What the exercise asks: The stretch from the line with "[^1]: [Information Technology" through the line with "Integration:** Discord API." in the records below: write it out exactly, and nothing else.

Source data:
%%
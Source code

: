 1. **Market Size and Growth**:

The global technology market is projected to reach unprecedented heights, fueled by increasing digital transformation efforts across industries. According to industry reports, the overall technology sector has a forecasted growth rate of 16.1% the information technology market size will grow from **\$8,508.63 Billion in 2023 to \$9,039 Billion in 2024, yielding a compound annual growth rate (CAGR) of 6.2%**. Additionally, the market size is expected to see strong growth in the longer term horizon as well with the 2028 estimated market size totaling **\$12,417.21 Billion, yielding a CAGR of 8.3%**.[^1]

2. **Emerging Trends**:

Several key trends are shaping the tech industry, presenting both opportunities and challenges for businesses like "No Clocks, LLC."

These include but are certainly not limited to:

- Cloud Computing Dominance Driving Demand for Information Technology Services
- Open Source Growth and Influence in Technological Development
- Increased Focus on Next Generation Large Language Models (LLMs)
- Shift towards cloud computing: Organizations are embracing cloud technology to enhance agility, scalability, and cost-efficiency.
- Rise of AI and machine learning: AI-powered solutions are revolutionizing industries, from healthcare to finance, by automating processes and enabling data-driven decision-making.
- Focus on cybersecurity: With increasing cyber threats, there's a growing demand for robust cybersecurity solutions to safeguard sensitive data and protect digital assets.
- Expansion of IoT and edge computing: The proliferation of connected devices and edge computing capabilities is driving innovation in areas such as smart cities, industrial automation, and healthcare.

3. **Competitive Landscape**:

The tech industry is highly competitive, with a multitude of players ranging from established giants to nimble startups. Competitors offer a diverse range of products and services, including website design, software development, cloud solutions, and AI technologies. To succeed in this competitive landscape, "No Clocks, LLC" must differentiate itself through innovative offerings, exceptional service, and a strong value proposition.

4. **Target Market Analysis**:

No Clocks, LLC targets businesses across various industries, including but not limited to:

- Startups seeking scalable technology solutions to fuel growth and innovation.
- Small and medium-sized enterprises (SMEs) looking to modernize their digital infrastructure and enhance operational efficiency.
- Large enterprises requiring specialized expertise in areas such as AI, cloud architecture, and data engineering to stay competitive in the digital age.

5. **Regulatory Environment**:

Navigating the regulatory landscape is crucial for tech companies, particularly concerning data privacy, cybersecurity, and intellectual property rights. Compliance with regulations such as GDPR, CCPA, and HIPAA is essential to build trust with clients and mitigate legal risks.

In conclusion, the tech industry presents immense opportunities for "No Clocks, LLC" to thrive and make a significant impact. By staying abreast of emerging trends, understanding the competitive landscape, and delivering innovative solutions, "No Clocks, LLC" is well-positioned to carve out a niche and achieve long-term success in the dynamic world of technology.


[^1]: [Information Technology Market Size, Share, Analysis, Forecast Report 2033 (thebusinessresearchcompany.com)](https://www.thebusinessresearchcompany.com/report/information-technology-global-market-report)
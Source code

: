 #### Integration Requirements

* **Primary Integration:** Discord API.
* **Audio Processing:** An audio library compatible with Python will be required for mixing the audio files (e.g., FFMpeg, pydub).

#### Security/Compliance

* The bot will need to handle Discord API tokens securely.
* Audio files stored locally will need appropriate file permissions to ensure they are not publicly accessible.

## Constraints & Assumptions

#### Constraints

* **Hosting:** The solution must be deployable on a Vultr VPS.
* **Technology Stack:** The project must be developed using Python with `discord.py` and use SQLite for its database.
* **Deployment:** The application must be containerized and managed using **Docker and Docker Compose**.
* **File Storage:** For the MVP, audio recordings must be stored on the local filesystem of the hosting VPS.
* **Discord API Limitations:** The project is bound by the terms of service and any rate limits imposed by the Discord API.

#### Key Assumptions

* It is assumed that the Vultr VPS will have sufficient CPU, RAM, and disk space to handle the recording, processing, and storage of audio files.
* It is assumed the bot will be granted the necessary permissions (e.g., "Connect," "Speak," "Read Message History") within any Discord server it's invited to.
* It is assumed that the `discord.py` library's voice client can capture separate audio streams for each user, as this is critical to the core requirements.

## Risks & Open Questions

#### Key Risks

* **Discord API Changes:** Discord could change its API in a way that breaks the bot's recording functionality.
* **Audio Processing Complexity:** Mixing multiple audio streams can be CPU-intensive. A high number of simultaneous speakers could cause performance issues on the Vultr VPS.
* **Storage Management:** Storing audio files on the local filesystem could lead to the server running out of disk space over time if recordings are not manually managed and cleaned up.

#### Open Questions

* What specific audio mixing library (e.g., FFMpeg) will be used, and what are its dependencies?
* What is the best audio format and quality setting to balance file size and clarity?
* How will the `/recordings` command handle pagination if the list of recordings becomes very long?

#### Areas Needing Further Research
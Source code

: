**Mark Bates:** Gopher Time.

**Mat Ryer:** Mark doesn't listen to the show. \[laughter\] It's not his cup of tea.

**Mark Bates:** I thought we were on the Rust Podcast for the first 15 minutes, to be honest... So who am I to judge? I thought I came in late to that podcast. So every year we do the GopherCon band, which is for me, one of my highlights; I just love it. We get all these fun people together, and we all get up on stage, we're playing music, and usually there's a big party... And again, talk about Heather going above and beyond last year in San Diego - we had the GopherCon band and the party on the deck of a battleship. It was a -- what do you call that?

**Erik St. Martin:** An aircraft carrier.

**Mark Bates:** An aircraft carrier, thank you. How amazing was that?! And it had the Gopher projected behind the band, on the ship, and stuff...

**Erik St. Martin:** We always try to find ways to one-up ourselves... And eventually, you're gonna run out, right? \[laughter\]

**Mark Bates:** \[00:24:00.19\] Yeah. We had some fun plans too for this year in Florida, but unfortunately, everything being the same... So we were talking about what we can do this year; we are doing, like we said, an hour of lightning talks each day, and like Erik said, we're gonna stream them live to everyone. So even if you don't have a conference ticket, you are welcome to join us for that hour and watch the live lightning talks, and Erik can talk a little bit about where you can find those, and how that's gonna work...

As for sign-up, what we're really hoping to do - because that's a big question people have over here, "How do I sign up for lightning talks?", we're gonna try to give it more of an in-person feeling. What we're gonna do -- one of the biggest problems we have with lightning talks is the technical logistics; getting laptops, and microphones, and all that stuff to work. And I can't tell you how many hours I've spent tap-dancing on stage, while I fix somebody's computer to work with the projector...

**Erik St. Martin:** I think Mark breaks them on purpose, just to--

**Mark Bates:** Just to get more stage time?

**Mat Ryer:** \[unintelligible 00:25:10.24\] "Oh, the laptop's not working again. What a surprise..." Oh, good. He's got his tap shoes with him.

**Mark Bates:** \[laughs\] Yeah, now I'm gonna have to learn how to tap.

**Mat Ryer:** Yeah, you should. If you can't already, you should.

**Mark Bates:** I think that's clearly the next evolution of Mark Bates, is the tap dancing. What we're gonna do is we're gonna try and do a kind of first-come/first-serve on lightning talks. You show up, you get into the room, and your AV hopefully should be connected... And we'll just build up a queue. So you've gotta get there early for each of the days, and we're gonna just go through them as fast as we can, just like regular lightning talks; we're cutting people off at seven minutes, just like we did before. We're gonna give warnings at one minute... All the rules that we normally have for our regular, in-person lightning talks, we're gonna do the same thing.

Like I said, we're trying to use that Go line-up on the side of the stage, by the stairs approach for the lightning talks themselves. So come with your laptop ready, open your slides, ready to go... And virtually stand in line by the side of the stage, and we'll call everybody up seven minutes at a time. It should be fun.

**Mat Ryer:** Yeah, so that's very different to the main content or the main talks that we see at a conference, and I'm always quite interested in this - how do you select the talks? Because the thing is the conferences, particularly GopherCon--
%%
Solution for this problem:
[^1]: [Information Technology Market Size, Share, Analysis, Forecast Report 2033 (thebusinessresearchcompany.com)](https://www.thebusinessresearchcompany.com/report/information-technology-global-market-report)
Source code

: #### Integration Requirements

* **Primary Integration:** Discord API.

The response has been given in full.